EXERCISE AIM: When responding, copy every record below exactly as it appears.

PROVIDED ENTRIES section start

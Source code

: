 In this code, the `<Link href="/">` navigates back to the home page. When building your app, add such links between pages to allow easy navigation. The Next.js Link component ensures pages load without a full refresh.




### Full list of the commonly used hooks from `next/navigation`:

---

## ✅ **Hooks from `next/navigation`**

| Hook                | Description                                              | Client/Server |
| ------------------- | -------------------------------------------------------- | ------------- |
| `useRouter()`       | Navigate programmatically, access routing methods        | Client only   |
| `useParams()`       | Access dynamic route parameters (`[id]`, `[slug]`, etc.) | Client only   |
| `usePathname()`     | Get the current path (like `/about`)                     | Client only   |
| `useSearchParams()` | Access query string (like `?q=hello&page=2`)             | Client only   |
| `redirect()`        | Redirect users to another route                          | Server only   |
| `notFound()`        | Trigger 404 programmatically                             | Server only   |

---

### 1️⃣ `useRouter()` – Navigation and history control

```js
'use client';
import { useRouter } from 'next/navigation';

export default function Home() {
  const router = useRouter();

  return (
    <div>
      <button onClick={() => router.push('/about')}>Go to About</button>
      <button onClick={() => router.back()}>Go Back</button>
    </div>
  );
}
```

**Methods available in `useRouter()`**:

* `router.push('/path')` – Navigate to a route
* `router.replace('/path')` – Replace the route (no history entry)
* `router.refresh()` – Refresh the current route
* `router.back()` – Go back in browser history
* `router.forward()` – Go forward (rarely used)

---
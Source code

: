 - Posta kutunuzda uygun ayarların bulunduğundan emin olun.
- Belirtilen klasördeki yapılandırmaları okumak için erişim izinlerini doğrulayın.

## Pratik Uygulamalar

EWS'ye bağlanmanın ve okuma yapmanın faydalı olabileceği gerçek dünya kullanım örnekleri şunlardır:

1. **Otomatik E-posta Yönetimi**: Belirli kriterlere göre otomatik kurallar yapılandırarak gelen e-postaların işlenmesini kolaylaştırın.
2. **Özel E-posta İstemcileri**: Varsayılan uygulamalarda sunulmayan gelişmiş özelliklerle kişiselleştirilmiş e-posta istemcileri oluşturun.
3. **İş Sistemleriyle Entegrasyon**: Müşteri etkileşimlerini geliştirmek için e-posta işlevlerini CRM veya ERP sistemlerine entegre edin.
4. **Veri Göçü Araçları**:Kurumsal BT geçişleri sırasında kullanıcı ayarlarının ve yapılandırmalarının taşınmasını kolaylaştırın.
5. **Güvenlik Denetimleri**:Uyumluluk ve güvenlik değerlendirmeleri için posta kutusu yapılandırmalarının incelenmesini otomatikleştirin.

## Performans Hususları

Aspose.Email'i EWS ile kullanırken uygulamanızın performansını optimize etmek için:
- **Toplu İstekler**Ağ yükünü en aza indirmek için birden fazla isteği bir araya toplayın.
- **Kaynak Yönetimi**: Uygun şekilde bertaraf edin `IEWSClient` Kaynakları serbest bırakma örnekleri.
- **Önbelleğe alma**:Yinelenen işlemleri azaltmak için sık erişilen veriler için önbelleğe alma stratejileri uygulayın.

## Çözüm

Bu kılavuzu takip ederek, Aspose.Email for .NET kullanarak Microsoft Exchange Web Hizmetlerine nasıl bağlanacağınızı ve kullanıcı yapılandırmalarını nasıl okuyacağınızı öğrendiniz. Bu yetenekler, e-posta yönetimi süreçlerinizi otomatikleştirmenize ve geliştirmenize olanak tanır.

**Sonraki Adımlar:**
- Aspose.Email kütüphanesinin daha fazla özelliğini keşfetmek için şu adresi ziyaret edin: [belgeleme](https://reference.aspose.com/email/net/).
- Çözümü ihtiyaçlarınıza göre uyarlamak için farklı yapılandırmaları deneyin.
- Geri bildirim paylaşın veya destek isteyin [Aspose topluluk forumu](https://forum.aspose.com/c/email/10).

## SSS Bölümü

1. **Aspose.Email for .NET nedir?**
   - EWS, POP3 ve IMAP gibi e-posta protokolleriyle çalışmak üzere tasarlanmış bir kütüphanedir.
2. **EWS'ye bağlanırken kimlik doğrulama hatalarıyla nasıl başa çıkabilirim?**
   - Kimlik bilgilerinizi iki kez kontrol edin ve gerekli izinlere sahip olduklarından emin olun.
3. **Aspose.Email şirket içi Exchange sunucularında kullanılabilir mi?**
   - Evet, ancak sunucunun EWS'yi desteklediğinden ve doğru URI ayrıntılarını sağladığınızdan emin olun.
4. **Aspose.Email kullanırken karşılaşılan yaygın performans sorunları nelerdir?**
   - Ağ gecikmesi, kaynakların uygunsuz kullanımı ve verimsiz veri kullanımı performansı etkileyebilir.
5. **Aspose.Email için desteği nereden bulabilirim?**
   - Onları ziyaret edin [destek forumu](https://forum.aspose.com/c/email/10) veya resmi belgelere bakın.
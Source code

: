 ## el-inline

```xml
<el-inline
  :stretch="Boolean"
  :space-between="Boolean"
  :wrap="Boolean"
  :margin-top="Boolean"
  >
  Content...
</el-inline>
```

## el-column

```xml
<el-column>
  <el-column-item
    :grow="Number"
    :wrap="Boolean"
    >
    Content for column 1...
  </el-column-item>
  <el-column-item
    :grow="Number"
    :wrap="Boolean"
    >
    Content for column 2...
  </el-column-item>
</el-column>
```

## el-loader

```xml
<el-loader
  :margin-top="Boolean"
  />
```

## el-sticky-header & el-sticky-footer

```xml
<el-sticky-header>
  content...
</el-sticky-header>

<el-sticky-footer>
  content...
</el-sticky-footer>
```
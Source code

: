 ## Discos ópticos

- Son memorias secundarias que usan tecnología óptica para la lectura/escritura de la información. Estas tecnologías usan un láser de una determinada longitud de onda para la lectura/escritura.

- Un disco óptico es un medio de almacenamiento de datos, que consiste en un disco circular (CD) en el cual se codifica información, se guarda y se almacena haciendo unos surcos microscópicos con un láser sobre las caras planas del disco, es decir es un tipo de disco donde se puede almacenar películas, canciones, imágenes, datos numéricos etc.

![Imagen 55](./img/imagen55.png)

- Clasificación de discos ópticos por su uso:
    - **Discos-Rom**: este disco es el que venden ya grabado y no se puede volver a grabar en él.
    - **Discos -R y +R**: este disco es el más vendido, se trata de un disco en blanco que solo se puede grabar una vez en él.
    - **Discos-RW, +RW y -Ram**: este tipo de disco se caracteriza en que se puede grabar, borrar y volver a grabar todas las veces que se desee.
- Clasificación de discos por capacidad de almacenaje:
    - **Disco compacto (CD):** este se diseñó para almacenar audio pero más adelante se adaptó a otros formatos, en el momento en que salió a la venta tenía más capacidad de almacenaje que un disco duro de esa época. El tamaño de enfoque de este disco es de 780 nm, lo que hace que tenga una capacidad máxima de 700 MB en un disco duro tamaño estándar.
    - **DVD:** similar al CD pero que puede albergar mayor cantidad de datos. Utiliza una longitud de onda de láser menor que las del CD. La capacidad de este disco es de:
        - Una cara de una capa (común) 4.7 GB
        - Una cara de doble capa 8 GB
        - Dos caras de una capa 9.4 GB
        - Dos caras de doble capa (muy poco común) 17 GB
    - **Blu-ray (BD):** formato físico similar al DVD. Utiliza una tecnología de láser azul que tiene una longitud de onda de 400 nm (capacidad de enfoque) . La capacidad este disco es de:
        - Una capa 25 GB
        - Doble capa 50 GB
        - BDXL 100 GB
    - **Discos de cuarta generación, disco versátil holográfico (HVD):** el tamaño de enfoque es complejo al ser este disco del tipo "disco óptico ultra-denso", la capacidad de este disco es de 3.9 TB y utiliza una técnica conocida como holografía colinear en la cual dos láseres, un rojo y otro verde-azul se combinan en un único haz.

PROVIDED ENTRIES section end

SOLUTION BELOW:
Source code

: In this code, the `<Link href="/">` navigates back to the home page. When building your app, add such links between pages to allow easy navigation. The Next.js Link component ensures pages load without a full refresh.




### Full list of the commonly used hooks from `next/navigation`:

---

## ✅ **Hooks from `next/navigation`**

| Hook                | Description                                              | Client/Server |
| ------------------- | -------------------------------------------------------- | ------------- |
| `useRouter()`       | Navigate programmatically, access routing methods        | Client only   |
| `useParams()`       | Access dynamic route parameters (`[id]`, `[slug]`, etc.) | Client only   |
| `usePathname()`     | Get the current path (like `/about`)                     | Client only   |
| `useSearchParams()` | Access query string (like `?q=hello&page=2`)             | Client only   |
| `redirect()`        | Redirect users to another route                          | Server only   |
| `notFound()`        | Trigger 404 programmatically                             | Server only   |

---

### 1️⃣ `useRouter()` – Navigation and history control

```js
'use client';
import { useRouter } from 'next/navigation';

export default function Home() {
  const router = useRouter();

  return (
    <div>
      <button onClick={() => router.push('/about')}>Go to About</button>
      <button onClick={() => router.back()}>Go Back</button>
    </div>
  );
}
```

**Methods available in `useRouter()`**:

* `router.push('/path')` – Navigate to a route
* `router.replace('/path')` – Replace the route (no history entry)
* `router.refresh()` – Refresh the current route
* `router.back()` – Go back in browser history
* `router.forward()` – Go forward (rarely used)

---
Source code

: - Posta kutunuzda uygun ayarların bulunduğundan emin olun.
- Belirtilen klasördeki yapılandırmaları okumak için erişim izinlerini doğrulayın.

## Pratik Uygulamalar

EWS'ye bağlanmanın ve okuma yapmanın faydalı olabileceği gerçek dünya kullanım örnekleri şunlardır:

1. **Otomatik E-posta Yönetimi**: Belirli kriterlere göre otomatik kurallar yapılandırarak gelen e-postaların işlenmesini kolaylaştırın.
2. **Özel E-posta İstemcileri**: Varsayılan uygulamalarda sunulmayan gelişmiş özelliklerle kişiselleştirilmiş e-posta istemcileri oluşturun.
3. **İş Sistemleriyle Entegrasyon**: Müşteri etkileşimlerini geliştirmek için e-posta işlevlerini CRM veya ERP sistemlerine entegre edin.
4. **Veri Göçü Araçları**:Kurumsal BT geçişleri sırasında kullanıcı ayarlarının ve yapılandırmalarının taşınmasını kolaylaştırın.
5. **Güvenlik Denetimleri**:Uyumluluk ve güvenlik değerlendirmeleri için posta kutusu yapılandırmalarının incelenmesini otomatikleştirin.

## Performans Hususları

Aspose.Email'i EWS ile kullanırken uygulamanızın performansını optimize etmek için:
- **Toplu İstekler**Ağ yükünü en aza indirmek için birden fazla isteği bir araya toplayın.
- **Kaynak Yönetimi**: Uygun şekilde bertaraf edin `IEWSClient` Kaynakları serbest bırakma örnekleri.
- **Önbelleğe alma**:Yinelenen işlemleri azaltmak için sık erişilen veriler için önbelleğe alma stratejileri uygulayın.

## Çözüm

Bu kılavuzu takip ederek, Aspose.Email for .NET kullanarak Microsoft Exchange Web Hizmetlerine nasıl bağlanacağınızı ve kullanıcı yapılandırmalarını nasıl okuyacağınızı öğrendiniz. Bu yetenekler, e-posta yönetimi süreçlerinizi otomatikleştirmenize ve geliştirmenize olanak tanır.

**Sonraki Adımlar:**
- Aspose.Email kütüphanesinin daha fazla özelliğini keşfetmek için şu adresi ziyaret edin: [belgeleme](https://reference.aspose.com/email/net/).
- Çözümü ihtiyaçlarınıza göre uyarlamak için farklı yapılandırmaları deneyin.
- Geri bildirim paylaşın veya destek isteyin [Aspose topluluk forumu](https://forum.aspose.com/c/email/10).

## SSS Bölümü

1. **Aspose.Email for .NET nedir?**
   - EWS, POP3 ve IMAP gibi e-posta protokolleriyle çalışmak üzere tasarlanmış bir kütüphanedir.
2. **EWS'ye bağlanırken kimlik doğrulama hatalarıyla nasıl başa çıkabilirim?**
   - Kimlik bilgilerinizi iki kez kontrol edin ve gerekli izinlere sahip olduklarından emin olun.
3. **Aspose.Email şirket içi Exchange sunucularında kullanılabilir mi?**
   - Evet, ancak sunucunun EWS'yi desteklediğinden ve doğru URI ayrıntılarını sağladığınızdan emin olun.
4. **Aspose.Email kullanırken karşılaşılan yaygın performans sorunları nelerdir?**
   - Ağ gecikmesi, kaynakların uygunsuz kullanımı ve verimsiz veri kullanımı performansı etkileyebilir.
5. **Aspose.Email için desteği nereden bulabilirim?**
   - Onları ziyaret edin [destek forumu](https://forum.aspose.com/c/email/10) veya resmi belgelere bakın.
Source code

: ## el-inline

```xml
<el-inline
  :stretch="Boolean"
  :space-between="Boolean"
  :wrap="Boolean"
  :margin-top="Boolean"
  >
  Content...
</el-inline>
```

## el-column

```xml
<el-column>
  <el-column-item
    :grow="Number"
    :wrap="Boolean"
    >
    Content for column 1...
  </el-column-item>
  <el-column-item
    :grow="Number"
    :wrap="Boolean"
    >
    Content for column 2...
  </el-column-item>
</el-column>
```

## el-loader

```xml
<el-loader
  :margin-top="Boolean"
  />
```

## el-sticky-header & el-sticky-footer

```xml
<el-sticky-header>
  content...
</el-sticky-header>

<el-sticky-footer>
  content...
</el-sticky-footer>
```
Source code

: ## Discos ópticos

- Son memorias secundarias que usan tecnología óptica para la lectura/escritura de la información. Estas tecnologías usan un láser de una determinada longitud de onda para la lectura/escritura.

- Un disco óptico es un medio de almacenamiento de datos, que consiste en un disco circular (CD) en el cual se codifica información, se guarda y se almacena haciendo unos surcos microscópicos con un láser sobre las caras planas del disco, es decir es un tipo de disco donde se puede almacenar películas, canciones, imágenes, datos numéricos etc.

![Imagen 55](./img/imagen55.png)

- Clasificación de discos ópticos por su uso:
    - **Discos-Rom**: este disco es el que venden ya grabado y no se puede volver a grabar en él.
    - **Discos -R y +R**: este disco es el más vendido, se trata de un disco en blanco que solo se puede grabar una vez en él.
    - **Discos-RW, +RW y -Ram**: este tipo de disco se caracteriza en que se puede grabar, borrar y volver a grabar todas las veces que se desee.
- Clasificación de discos por capacidad de almacenaje:
    - **Disco compacto (CD):** este se diseñó para almacenar audio pero más adelante se adaptó a otros formatos, en el momento en que salió a la venta tenía más capacidad de almacenaje que un disco duro de esa época. El tamaño de enfoque de este disco es de 780 nm, lo que hace que tenga una capacidad máxima de 700 MB en un disco duro tamaño estándar.
    - **DVD:** similar al CD pero que puede albergar mayor cantidad de datos. Utiliza una longitud de onda de láser menor que las del CD. La capacidad de este disco es de:
        - Una cara de una capa (común) 4.7 GB
        - Una cara de doble capa 8 GB
        - Dos caras de una capa 9.4 GB
        - Dos caras de doble capa (muy poco común) 17 GB
    - **Blu-ray (BD):** formato físico similar al DVD. Utiliza una tecnología de láser azul que tiene una longitud de onda de 400 nm (capacidad de enfoque) . La capacidad este disco es de:
        - Una capa 25 GB
        - Doble capa 50 GB
        - BDXL 100 GB
    - **Discos de cuarta generación, disco versátil holográfico (HVD):** el tamaño de enfoque es complejo al ser este disco del tipo "disco óptico ultra-denso", la capacidad de este disco es de 3.9 TB y utiliza una técnica conocida como holografía colinear en la cual dos láseres, un rojo y otro verde-azul se combinan en un único haz.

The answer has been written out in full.